*Exercise description*. In the lines below, look for "docs". Copy each line where it appears.

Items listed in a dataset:
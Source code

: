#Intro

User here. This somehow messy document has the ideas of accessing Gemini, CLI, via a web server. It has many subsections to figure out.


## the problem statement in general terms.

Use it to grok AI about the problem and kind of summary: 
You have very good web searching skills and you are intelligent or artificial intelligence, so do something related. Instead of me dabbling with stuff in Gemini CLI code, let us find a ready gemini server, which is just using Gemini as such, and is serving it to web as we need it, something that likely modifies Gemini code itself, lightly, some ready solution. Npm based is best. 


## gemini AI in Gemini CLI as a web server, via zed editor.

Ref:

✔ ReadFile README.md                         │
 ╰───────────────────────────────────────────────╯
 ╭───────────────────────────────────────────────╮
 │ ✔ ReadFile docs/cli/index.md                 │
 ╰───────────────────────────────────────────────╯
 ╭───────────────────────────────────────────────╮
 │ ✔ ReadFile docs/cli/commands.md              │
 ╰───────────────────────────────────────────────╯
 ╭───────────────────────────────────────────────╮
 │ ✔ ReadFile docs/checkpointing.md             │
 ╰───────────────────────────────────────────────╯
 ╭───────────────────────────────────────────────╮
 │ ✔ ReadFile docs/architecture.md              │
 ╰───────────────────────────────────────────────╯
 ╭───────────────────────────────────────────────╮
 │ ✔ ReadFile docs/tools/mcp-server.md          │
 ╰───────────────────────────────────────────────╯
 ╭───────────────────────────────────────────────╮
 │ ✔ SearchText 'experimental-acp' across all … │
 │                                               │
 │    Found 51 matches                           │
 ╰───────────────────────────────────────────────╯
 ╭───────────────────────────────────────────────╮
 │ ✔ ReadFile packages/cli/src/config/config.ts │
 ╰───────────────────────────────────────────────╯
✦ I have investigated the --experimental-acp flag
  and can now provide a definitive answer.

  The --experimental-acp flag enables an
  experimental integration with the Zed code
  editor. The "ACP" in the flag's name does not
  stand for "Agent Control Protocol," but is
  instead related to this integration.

*Result for this exercise*.
 │ ✔ ReadFile docs/cli/index.md                 │
 │ ✔ ReadFile docs/cli/commands.md              │
 │ ✔ ReadFile docs/checkpointing.md             │
 │ ✔ ReadFile docs/architecture.md              │
 │ ✔ ReadFile docs/tools/mcp-server.md          │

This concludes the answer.